"""

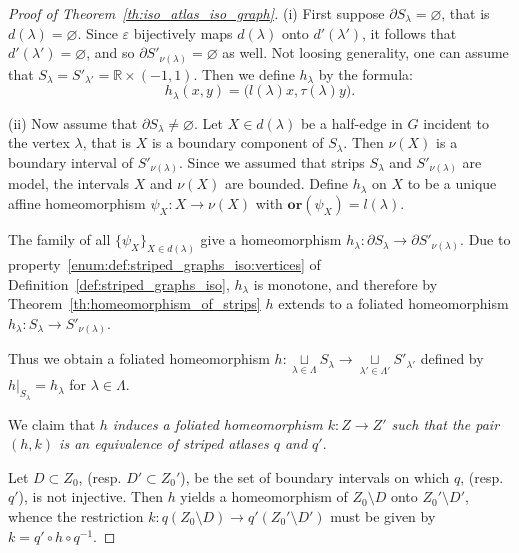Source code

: \documentclass[12pt, reqno]{amsart}
\newcommand{\bR}{\mathbb{R}}
\newcommand\dif{h}
\newcommand{\strip}{S}
\newcommand{\stripSurf}{Z}
\newcommand{\preStripSurf}{\stripSurf_0}
\newcommand{\bdX}{X}
\newcommand{\stInd}{{\lambda}}
\newcommand{\StInd}{\Lambda}
\newcommand{\qmap}{q}
\newcommand\Gr{G}
\newcommand\ori{\mathbf{or}}
\newcommand\lori{l}
\newcommand\tori{\tau}
\newcommand\eiso{\varepsilon}
\newcommand\viso{\nu}
\begin{document}
\begin{proof}[Proof of Theorem~\ref{th:iso_atlas_iso_graph}]
(i) First suppose $\partial\strip_{\stInd}=\varnothing$, that is $d(\stInd)=\varnothing$.
Since $\eiso$ bijectively maps $d(\stInd)$ onto $d'(\stInd')$, it follows that $d'(\stInd')=\varnothing$, and so $\partial\strip'_{\nu(\stInd)}=\varnothing$ as well.
Not loosing generality, one can assume that $\strip_{\stInd}=\strip'_{\stInd'}=\bR\times(-1,1)$.
Then we define $\dif_{\stInd}$ by the formula:
\[
\dif_{\stInd}(x,y) = \bigl( \lori(\stInd) x, \tori(\stInd) y ).
\]

(ii) Now assume that $\partial\strip_{\stInd}\not=\varnothing$.
Let $\bdX \in d(\stInd)$ be a half-edge in $\Gr$ incident to the vertex $\stInd$, that is $\bdX$ is a boundary component of $\strip_{\stInd}$.
Then $\viso(\bdX)$ is a boundary interval of $\strip'_{\viso(\stInd)}$.
Since we assumed that strips $\strip_{\stInd}$ and $\strip'_{\viso(\stInd)}$ are model, the intervals $\bdX$ and $\viso(\bdX)$ are bounded.
Define $\dif_{\stInd}$ on $\bdX$ to be a unique affine homeomorphism $\psi_{\bdX}:\bdX \to \viso(\bdX)$ with $\ori(\psi_{\bdX}) = \lori(\stInd)$.


The family of all $\{\psi_{\bdX}\}_{\bdX\in d(\stInd)}$ give a homeomorphism $\dif_{\stInd}:\partial\strip_{\stInd} \to \partial\strip'_{\viso(\stInd)}$.
Due to property~\ref{enum:def:striped_graphs_iso:vertices} of Definition~\ref{def:striped_graphs_iso}, $\dif_{\stInd}$ is monotone, and therefore by Theorem~\ref{th:homeomorphism_of_strips} $\dif$ extends to a foliated homeomorphism $\dif_{\stInd}:\strip_{\stInd} \to \strip'_{\viso(\stInd)}$.

Thus we obtain a foliated homeomorphism 
$\dif: \mathop{\sqcup}\limits_{\stInd\in\StInd}\strip_{\stInd} \to \mathop{\sqcup}\limits_{\stInd'\in\StInd'}\strip'_{\stInd'}$
defined by $\dif|_{\strip_{\stInd}} = \dif_{\stInd}$ for $\stInd\in\StInd$.

We claim that \textit{$\dif$ induces a foliated homeomorphism $k:\stripSurf\to \stripSurf'$ such that the pair $(\dif,k)$ is an equivalence of striped atlases $\qmap$ and $\qmap'$}.

Let $D \subset \preStripSurf$, (resp. $D' \subset \preStripSurf'$), be the set of boundary intervals on which $\qmap$, (resp. $\qmap'$), is not injective.
Then $\dif$ yields a homeomorphism of $\preStripSurf\setminus D$ onto $\preStripSurf'\setminus D'$, whence the restriction $k:\qmap(\preStripSurf\setminus D) \to \qmap'(\preStripSurf'\setminus D')$ must be given by $k = \qmap' \circ \dif\circ\qmap^{-1}$.


\end{proof}
\end{document}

"""

- **Task to complete**
Please copy the data above character for character, skipping any pictures.

- **Task solution**
Source code

: \documentclass[12pt, reqno]{amsart}
\newcommand{\bR}{\mathbb{R}}
\newcommand\dif{h}
\newcommand{\strip}{S}
\newcommand{\stripSurf}{Z}
\newcommand{\preStripSurf}{\stripSurf_0}
\newcommand{\bdX}{X}
\newcommand{\stInd}{{\lambda}}
\newcommand{\StInd}{\Lambda}
\newcommand{\qmap}{q}
\newcommand\Gr{G}
\newcommand\ori{\mathbf{or}}
\newcommand\lori{l}
\newcommand\tori{\tau}
\newcommand\eiso{\varepsilon}
\newcommand\viso{\nu}
\begin{document}
\begin{proof}[Proof of Theorem~\ref{th:iso_atlas_iso_graph}]
(i) First suppose $\partial\strip_{\stInd}=\varnothing$, that is $d(\stInd)=\varnothing$.
Since $\eiso$ bijectively maps $d(\stInd)$ onto $d'(\stInd')$, it follows that $d'(\stInd')=\varnothing$, and so $\partial\strip'_{\nu(\stInd)}=\varnothing$ as well.
Not loosing generality, one can assume that $\strip_{\stInd}=\strip'_{\stInd'}=\bR\times(-1,1)$.
Then we define $\dif_{\stInd}$ by the formula:
\[
\dif_{\stInd}(x,y) = \bigl( \lori(\stInd) x, \tori(\stInd) y ).
\]

(ii) Now assume that $\partial\strip_{\stInd}\not=\varnothing$.
Let $\bdX \in d(\stInd)$ be a half-edge in $\Gr$ incident to the vertex $\stInd$, that is $\bdX$ is a boundary component of $\strip_{\stInd}$.
Then $\viso(\bdX)$ is a boundary interval of $\strip'_{\viso(\stInd)}$.
Since we assumed that strips $\strip_{\stInd}$ and $\strip'_{\viso(\stInd)}$ are model, the intervals $\bdX$ and $\viso(\bdX)$ are bounded.
Define $\dif_{\stInd}$ on $\bdX$ to be a unique affine homeomorphism $\psi_{\bdX}:\bdX \to \viso(\bdX)$ with $\ori(\psi_{\bdX}) = \lori(\stInd)$.


The family of all $\{\psi_{\bdX}\}_{\bdX\in d(\stInd)}$ give a homeomorphism $\dif_{\stInd}:\partial\strip_{\stInd} \to \partial\strip'_{\viso(\stInd)}$.
Due to property~\ref{enum:def:striped_graphs_iso:vertices} of Definition~\ref{def:striped_graphs_iso}, $\dif_{\stInd}$ is monotone, and therefore by Theorem~\ref{th:homeomorphism_of_strips} $\dif$ extends to a foliated homeomorphism $\dif_{\stInd}:\strip_{\stInd} \to \strip'_{\viso(\stInd)}$.

Thus we obtain a foliated homeomorphism 
$\dif: \mathop{\sqcup}\limits_{\stInd\in\StInd}\strip_{\stInd} \to \mathop{\sqcup}\limits_{\stInd'\in\StInd'}\strip'_{\stInd'}$
defined by $\dif|_{\strip_{\stInd}} = \dif_{\stInd}$ for $\stInd\in\StInd$.

We claim that \textit{$\dif$ induces a foliated homeomorphism $k:\stripSurf\to \stripSurf'$ such that the pair $(\dif,k)$ is an equivalence of striped atlases $\qmap$ and $\qmap'$}.

Let $D \subset \preStripSurf$, (resp. $D' \subset \preStripSurf'$), be the set of boundary intervals on which $\qmap$, (resp. $\qmap'$), is not injective.
Then $\dif$ yields a homeomorphism of $\preStripSurf\setminus D$ onto $\preStripSurf'\setminus D'$, whence the restriction $k:\qmap(\preStripSurf\setminus D) \to \qmap'(\preStripSurf'\setminus D')$ must be given by $k = \qmap' \circ \dif\circ\qmap^{-1}$.


\end{proof}
\end{document}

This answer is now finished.